Die Favoritenrolle ist nach Meinung Cardosos bereits vor dem Anpfiff festgelegt. Nicht nur der HSV sei in diesem Spiel der klare Außenseiter, sondern auch als Trainer stellt sich der Argentinier brav hinten an: "Ich bewundere Huub zwar nicht, aber ich habe Respekt vor seinen Erfolgen. Er ist ein Trainer mit Geschichte." Dass diese den Niederländer ausgerechnet mit seinem HSV in Verbindung brachte, stört Cardoso nicht im Geringsten. "Ich habe die ganze Geschichte mitbekommen. Das war ja ein andauerndes Hin und Her, mal kam er, dann wieder nicht."

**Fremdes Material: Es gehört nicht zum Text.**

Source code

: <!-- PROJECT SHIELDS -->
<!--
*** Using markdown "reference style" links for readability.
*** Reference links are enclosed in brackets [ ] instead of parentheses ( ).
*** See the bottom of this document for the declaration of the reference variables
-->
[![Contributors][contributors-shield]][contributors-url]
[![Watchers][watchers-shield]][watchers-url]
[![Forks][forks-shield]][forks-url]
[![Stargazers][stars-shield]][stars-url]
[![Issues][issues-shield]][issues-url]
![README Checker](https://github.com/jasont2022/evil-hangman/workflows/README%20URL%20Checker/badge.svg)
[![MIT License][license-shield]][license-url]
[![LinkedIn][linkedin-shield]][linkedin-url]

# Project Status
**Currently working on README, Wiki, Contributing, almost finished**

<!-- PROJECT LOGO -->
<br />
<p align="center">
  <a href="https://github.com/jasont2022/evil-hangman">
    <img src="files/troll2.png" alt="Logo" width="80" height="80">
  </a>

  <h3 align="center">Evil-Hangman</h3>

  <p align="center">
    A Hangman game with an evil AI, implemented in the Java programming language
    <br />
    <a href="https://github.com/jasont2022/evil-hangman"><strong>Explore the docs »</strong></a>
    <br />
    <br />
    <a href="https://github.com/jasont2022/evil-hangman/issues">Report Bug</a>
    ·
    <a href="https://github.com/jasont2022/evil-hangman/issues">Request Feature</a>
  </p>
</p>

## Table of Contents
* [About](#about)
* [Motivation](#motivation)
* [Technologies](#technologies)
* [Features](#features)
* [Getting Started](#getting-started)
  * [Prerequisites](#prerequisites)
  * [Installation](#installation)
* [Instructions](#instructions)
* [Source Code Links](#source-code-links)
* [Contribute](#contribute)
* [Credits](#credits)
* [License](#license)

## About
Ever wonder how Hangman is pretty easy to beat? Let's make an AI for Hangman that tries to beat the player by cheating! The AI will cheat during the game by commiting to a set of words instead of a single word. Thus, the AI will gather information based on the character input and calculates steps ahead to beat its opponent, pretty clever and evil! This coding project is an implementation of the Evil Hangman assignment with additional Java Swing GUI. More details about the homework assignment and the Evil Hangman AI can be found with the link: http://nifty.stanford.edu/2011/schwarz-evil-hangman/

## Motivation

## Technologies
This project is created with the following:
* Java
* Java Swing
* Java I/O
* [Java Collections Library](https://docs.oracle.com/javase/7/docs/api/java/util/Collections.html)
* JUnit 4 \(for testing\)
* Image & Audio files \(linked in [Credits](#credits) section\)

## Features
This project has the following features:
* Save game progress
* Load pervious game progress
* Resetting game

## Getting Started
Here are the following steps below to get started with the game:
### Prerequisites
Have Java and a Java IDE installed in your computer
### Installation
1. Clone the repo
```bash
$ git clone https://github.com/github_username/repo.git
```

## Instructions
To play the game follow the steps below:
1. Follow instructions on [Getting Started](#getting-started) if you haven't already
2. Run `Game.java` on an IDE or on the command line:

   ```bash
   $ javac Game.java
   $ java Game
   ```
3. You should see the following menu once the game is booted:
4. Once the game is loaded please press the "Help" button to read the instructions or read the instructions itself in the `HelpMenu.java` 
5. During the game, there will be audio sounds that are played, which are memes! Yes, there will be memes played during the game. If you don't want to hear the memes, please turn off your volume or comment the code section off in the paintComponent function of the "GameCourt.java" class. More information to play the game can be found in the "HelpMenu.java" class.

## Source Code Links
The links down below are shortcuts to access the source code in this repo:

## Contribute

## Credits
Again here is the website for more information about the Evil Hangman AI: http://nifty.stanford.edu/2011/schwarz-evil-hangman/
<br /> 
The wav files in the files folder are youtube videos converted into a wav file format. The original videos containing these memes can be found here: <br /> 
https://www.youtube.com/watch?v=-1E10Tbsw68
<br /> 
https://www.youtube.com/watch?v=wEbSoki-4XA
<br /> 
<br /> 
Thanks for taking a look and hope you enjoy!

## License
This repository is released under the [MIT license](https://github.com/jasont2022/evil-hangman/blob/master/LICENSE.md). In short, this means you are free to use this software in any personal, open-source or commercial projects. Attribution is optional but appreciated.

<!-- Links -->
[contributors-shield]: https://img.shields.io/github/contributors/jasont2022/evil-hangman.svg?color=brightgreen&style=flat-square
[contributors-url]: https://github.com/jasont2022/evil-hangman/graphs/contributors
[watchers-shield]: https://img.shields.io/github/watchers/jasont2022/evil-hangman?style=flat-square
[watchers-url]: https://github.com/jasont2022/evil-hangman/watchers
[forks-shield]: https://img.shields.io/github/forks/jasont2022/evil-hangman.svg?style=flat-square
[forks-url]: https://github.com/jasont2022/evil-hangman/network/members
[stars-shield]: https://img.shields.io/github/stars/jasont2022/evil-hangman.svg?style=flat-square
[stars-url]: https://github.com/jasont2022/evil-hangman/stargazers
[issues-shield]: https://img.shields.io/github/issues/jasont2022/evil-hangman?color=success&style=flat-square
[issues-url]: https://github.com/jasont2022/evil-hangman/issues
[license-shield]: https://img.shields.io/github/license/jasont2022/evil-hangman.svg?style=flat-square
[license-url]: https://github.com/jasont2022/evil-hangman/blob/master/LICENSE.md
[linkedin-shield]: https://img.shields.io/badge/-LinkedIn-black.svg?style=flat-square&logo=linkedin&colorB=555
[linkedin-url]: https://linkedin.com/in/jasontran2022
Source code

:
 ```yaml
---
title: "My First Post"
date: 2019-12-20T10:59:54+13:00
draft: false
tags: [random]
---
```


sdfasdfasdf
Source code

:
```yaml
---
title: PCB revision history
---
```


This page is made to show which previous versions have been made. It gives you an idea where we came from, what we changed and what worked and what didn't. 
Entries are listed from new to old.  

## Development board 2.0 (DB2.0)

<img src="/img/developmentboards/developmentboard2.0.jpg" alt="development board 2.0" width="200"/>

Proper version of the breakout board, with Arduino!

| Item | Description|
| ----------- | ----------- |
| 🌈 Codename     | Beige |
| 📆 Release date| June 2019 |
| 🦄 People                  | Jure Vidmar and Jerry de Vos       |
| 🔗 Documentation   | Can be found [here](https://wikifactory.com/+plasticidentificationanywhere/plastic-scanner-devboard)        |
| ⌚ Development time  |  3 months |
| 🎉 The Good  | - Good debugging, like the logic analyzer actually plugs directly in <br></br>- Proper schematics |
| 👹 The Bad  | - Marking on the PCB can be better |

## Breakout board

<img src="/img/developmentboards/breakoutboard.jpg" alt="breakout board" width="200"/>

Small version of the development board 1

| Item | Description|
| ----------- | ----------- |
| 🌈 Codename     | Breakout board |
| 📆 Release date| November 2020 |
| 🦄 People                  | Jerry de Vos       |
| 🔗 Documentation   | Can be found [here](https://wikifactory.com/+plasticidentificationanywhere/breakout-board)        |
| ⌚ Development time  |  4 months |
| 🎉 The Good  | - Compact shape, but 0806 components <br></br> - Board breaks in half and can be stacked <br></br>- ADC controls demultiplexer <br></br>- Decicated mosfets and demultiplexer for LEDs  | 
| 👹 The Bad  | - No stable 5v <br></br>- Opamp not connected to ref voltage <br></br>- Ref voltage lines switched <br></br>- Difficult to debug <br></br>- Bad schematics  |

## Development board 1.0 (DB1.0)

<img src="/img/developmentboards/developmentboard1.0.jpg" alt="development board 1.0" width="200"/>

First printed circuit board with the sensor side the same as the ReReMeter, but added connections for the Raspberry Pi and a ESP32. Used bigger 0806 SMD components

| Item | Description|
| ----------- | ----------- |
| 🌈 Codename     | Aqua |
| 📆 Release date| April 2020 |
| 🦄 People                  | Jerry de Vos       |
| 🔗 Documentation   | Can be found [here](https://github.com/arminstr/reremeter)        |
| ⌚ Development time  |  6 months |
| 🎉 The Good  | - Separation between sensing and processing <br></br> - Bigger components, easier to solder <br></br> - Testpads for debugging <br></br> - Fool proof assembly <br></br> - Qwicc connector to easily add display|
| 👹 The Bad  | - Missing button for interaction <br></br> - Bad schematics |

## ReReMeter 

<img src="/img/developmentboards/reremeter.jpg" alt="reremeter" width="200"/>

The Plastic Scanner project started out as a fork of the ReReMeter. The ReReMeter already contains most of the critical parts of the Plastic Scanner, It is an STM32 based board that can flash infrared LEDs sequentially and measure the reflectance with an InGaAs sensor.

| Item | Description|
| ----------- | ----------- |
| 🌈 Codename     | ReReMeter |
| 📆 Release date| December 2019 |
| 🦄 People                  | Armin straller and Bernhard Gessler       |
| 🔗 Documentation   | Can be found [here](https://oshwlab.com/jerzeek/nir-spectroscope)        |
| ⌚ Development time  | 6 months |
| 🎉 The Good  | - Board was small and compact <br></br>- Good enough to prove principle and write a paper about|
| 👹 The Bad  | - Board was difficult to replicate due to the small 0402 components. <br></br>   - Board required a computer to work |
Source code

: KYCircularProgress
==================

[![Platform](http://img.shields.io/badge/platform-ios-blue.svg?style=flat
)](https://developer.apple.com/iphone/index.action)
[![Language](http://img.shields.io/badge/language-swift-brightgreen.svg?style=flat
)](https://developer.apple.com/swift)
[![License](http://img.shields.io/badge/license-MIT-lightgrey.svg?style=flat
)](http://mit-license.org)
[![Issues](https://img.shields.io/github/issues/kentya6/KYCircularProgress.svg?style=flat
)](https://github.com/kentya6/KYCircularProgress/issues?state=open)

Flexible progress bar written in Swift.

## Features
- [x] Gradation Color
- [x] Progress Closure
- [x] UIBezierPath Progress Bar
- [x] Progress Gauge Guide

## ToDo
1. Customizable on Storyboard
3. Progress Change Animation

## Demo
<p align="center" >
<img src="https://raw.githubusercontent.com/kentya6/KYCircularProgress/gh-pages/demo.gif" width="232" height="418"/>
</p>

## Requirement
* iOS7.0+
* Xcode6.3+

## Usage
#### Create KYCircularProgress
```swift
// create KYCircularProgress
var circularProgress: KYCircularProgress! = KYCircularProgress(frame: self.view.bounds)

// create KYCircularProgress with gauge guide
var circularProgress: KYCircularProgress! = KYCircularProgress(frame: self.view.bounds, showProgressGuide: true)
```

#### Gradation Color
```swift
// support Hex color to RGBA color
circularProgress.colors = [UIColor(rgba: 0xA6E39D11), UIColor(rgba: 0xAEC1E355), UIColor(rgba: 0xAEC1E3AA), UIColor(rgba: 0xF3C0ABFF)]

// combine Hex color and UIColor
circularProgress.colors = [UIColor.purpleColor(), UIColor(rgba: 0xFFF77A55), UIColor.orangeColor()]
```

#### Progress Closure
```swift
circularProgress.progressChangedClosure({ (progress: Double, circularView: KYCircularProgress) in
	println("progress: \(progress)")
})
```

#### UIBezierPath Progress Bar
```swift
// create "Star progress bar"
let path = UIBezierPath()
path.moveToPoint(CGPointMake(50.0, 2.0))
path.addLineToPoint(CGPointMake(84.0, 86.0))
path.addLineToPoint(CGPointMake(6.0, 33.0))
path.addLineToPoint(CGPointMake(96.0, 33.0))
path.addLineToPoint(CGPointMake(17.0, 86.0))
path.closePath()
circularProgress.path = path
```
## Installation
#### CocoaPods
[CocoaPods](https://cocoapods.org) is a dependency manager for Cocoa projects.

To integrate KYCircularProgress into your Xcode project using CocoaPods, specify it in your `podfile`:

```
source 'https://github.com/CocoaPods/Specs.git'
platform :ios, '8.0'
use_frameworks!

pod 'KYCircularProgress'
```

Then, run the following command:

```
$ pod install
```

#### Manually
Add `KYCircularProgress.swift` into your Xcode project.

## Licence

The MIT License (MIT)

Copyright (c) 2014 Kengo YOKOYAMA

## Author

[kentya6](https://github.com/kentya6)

Das Ende der Geschichte ist hinlänglich bekannt. Stevens wurde am Sonntag abgesagt, Cardoso temporär befördert. Dabei ist immer noch fraglich, ob der HSV tatsächlich einen zeitlichen Aufschub für den lizenzlosen Cardoso erwarten kann. "In erster Linie stützen wir uns auf die Statuten", sagte Andreas Nagel, Direktor Spielbetrieb bei der Deutschen Fußball-Liga (DFL). Markus Weidner vom Deutschen Fußball-Bund (DFB) ging noch einen Schritt weiter. "Ich möchte dem Entschluss nicht vorgreifen, aber die Erfolgsaussichten sind gering", sagte der Abteilungsleiter Trainerausbildung. Lediglich Cardoso ("Auf lange Sicht bleibe ich sicher nicht") scheint die ungewisse Zukunft nur begrenzt zu tangieren, seine Konzentration gelte dem Spiel gegen Schalke. "Wir werden unsere Taktik nicht ändern", sagt der Noch-HSV-Trainer, der zuletzt in Stuttgart mit mutigem Offensivfußball begeistert hatte, sich in den nächsten Tagen aber zunehmender Konkurrenz auf der eigenen Position erwehren muss.

Die Suche nach einem neuen Trainer läuft hinter den Kulissen nach der Stevens-Episode wieder auf Hochtouren. Wie das Abendblatt erfuhr, wurde zuletzt ernsthaft über den Serben Dragan Stojkovic nachgedacht, der seit 2008 erfolgreich Grampus Eight Nagoya in der japanischen J-League trainiert. Und obwohl Sportchef Frank Arnesen bekennender Fan des 46-Jährigen ist, genießt eine Verpflichtung des polyglotten Stojkovic, der Englisch, Französisch und Serbisch, aber kein Deutsch spricht, keine Priorität - im Gegensatz zu Wunschkandidat Morten Olsen.

Tatsächlich ist eine Verpflichtung des dänischen Nationaltrainers gestern noch einmal wahrscheinlicher geworden - Michael Laudrup sei Dank. Der frühere Nationalspieler ist am Dienstag nach einem Streit mit der Vereinsführung beim RCD Mallorca zurückgetreten. "Es kann nicht sein, dass ich jeden Tag frustriert nach Hause gehe", sagte der 47-Jährige, auf den nun eine umso reizvollere Aufgabe in der Heimat wartet. So hat der Rücktritt Laudrups in Dänemark eine Kettenreaktion ausgelöst, von deren Ende auch der HSV profitieren könnte. Der Plan: Laudrup, der im März selbst einer von vier Top-Kandidaten in Hamburg war, soll bereits zeitnah Olsen als Nationaltrainer beerben, der dann wiederum für den HSV zur Verfügung stünde. "Es wäre eine neue Situation, wenn Dänemark sich nicht für die EM qualifizieren sollte", sagte Lars Berendt, Pressechef des dänischen Verbandes, der Agentur dpa. Olsen selbst wollte ein HSV-Interesse grundsätzlich nicht dementieren.

Über all das will sich Cardoso gar nicht erst den Kopf zerbrechen. Während mittlerweile die ersten PorträtFotos von Vorgänger Michael Oenning, der gestern seinen 46. Geburtstag in New York feierte, im Stadion abgenommen wurden, will der Argentinier seine Duftmarke als Trainer beim HSV noch setzen - gerne mit einem Sieg am Sonntag. Gegen Schalke. Und gegen Stevens.